━━━━━ MATERIAL TO PROCESS
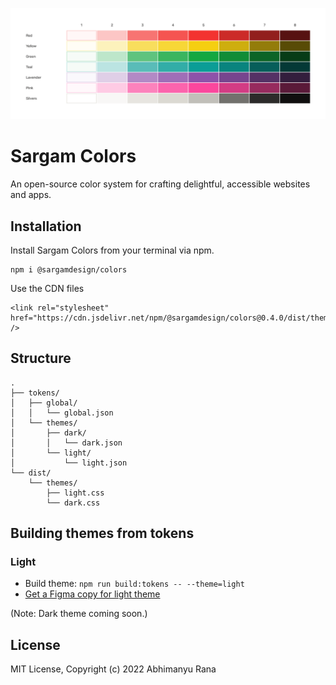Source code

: ![](help/cover.png)

# Sargam Colors
An open-source color system for crafting delightful, accessible websites and apps.

## Installation
Install Sargam Colors from your terminal via npm.

```
npm i @sargamdesign/colors
```

Use the CDN files

```
<link rel="stylesheet" href="https://cdn.jsdelivr.net/npm/@sargamdesign/colors@0.4.0/dist/themes/light.min.css" />

```

## Structure

```
.
├── tokens/
│   ├── global/
│   │   └── global.json
│   └── themes/
│       ├── dark/
│       │   └── dark.json
│       └── light/
│           └── light.json
└── dist/
    └── themes/
        ├── light.css
        └── dark.css
```

## Building themes from tokens

### Light
- Build theme: `npm run build:tokens -- --theme=light`
- [Get a Figma copy for light theme](https://www.figma.com/community/file/1161992682973418812)

(Note: Dark theme coming soon.)

## License
MIT License, Copyright (c) 2022 Abhimanyu Rana
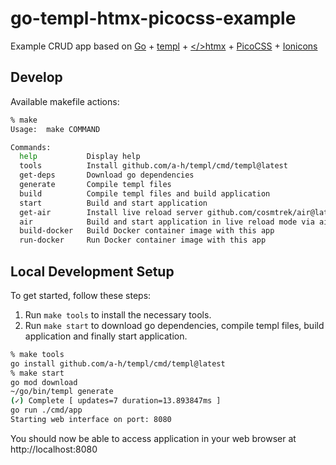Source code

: # go-templ-htmx-picocss-example

Example CRUD app based on [Go](https://github.com/golang/go) + [templ](https://github.com/a-h/templ) + [</>htmx](https://github.com/bigskysoftware/htmx) + [PicoCSS](https://github.com/picocss/pico) + [Ionicons](https://github.com/ionic-team/ionicons)


## Develop

Available makefile actions:
```sh
% make
Usage:  make COMMAND

Commands:
  help           Display help
  tools          Install github.com/a-h/templ/cmd/templ@latest
  get-deps       Download go dependencies
  generate       Compile templ files
  build          Compile templ files and build application
  start          Build and start application
  get-air        Install live reload server github.com/cosmtrek/air@latest
  air            Build and start application in live reload mode via air
  build-docker   Build Docker container image with this app
  run-docker     Run Docker container image with this app
```

## Local Development Setup

To get started, follow these steps:

1) Run `make tools` to install the necessary tools.
2) Run `make start` to download go dependencies, compile templ files, build application and finally start application.
```sh
% make tools
go install github.com/a-h/templ/cmd/templ@latest
% make start
go mod download
~/go/bin/templ generate
(✓) Complete [ updates=7 duration=13.893847ms ]
go run ./cmd/app
Starting web interface on port: 8080
```

You should now be able to access application in your web browser at http://localhost:8080
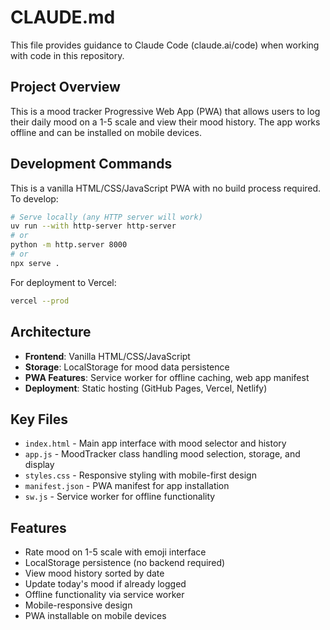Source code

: # CLAUDE.md

This file provides guidance to Claude Code (claude.ai/code) when working with code in this repository.

## Project Overview

This is a mood tracker Progressive Web App (PWA) that allows users to log their daily mood on a 1-5 scale and view their mood history. The app works offline and can be installed on mobile devices.

## Development Commands

This is a vanilla HTML/CSS/JavaScript PWA with no build process required. To develop:

```bash
# Serve locally (any HTTP server will work)
uv run --with http-server http-server
# or
python -m http.server 8000
# or
npx serve .
```

For deployment to Vercel:
```bash
vercel --prod
```

## Architecture

- **Frontend**: Vanilla HTML/CSS/JavaScript
- **Storage**: LocalStorage for mood data persistence
- **PWA Features**: Service worker for offline caching, web app manifest
- **Deployment**: Static hosting (GitHub Pages, Vercel, Netlify)

## Key Files

- `index.html` - Main app interface with mood selector and history
- `app.js` - MoodTracker class handling mood selection, storage, and display
- `styles.css` - Responsive styling with mobile-first design
- `manifest.json` - PWA manifest for app installation
- `sw.js` - Service worker for offline functionality

## Features

- Rate mood on 1-5 scale with emoji interface
- LocalStorage persistence (no backend required)
- View mood history sorted by date
- Update today's mood if already logged
- Offline functionality via service worker
- Mobile-responsive design
- PWA installable on mobile devices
━━━━━━━━━━
**WORK REQUEST:**
The result should be a verbatim copy of the data, free of pictures.

**RESPONSE TO THE TASK:**
Source code

: ![](help/cover.png)

# Sargam Colors
An open-source color system for crafting delightful, accessible websites and apps.

## Installation
Install Sargam Colors from your terminal via npm.

```
npm i @sargamdesign/colors
```

Use the CDN files

```
<link rel="stylesheet" href="https://cdn.jsdelivr.net/npm/@sargamdesign/colors@0.4.0/dist/themes/light.min.css" />

```

## Structure

```
.
├── tokens/
│   ├── global/
│   │   └── global.json
│   └── themes/
│       ├── dark/
│       │   └── dark.json
│       └── light/
│           └── light.json
└── dist/
    └── themes/
        ├── light.css
        └── dark.css
```

## Building themes from tokens

### Light
- Build theme: `npm run build:tokens -- --theme=light`
- [Get a Figma copy for light theme](https://www.figma.com/community/file/1161992682973418812)

(Note: Dark theme coming soon.)

## License
MIT License, Copyright (c) 2022 Abhimanyu Rana
Source code

: # go-templ-htmx-picocss-example

Example CRUD app based on [Go](https://github.com/golang/go) + [templ](https://github.com/a-h/templ) + [</>htmx](https://github.com/bigskysoftware/htmx) + [PicoCSS](https://github.com/picocss/pico) + [Ionicons](https://github.com/ionic-team/ionicons)


## Develop

Available makefile actions:
```sh
% make
Usage:  make COMMAND

Commands:
  help           Display help
  tools          Install github.com/a-h/templ/cmd/templ@latest
  get-deps       Download go dependencies
  generate       Compile templ files
  build          Compile templ files and build application
  start          Build and start application
  get-air        Install live reload server github.com/cosmtrek/air@latest
  air            Build and start application in live reload mode via air
  build-docker   Build Docker container image with this app
  run-docker     Run Docker container image with this app
```

## Local Development Setup

To get started, follow these steps:

1) Run `make tools` to install the necessary tools.
2) Run `make start` to download go dependencies, compile templ files, build application and finally start application.
```sh
% make tools
go install github.com/a-h/templ/cmd/templ@latest
% make start
go mod download
~/go/bin/templ generate
(✓) Complete [ updates=7 duration=13.893847ms ]
go run ./cmd/app
Starting web interface on port: 8080
```

You should now be able to access application in your web browser at http://localhost:8080
Source code

: # CLAUDE.md

This file provides guidance to Claude Code (claude.ai/code) when working with code in this repository.

## Project Overview

This is a mood tracker Progressive Web App (PWA) that allows users to log their daily mood on a 1-5 scale and view their mood history. The app works offline and can be installed on mobile devices.

## Development Commands

This is a vanilla HTML/CSS/JavaScript PWA with no build process required. To develop:

```bash
# Serve locally (any HTTP server will work)
uv run --with http-server http-server
# or
python -m http.server 8000
# or
npx serve .
```

For deployment to Vercel:
```bash
vercel --prod
```

## Architecture

- **Frontend**: Vanilla HTML/CSS/JavaScript
- **Storage**: LocalStorage for mood data persistence
- **PWA Features**: Service worker for offline caching, web app manifest
- **Deployment**: Static hosting (GitHub Pages, Vercel, Netlify)

## Key Files

- `index.html` - Main app interface with mood selector and history
- `app.js` - MoodTracker class handling mood selection, storage, and display
- `styles.css` - Responsive styling with mobile-first design
- `manifest.json` - PWA manifest for app installation
- `sw.js` - Service worker for offline functionality

## Features

- Rate mood on 1-5 scale with emoji interface
- LocalStorage persistence (no backend required)
- View mood history sorted by date
- Update today's mood if already logged
- Offline functionality via service worker
- Mobile-responsive design
- PWA installable on mobile devices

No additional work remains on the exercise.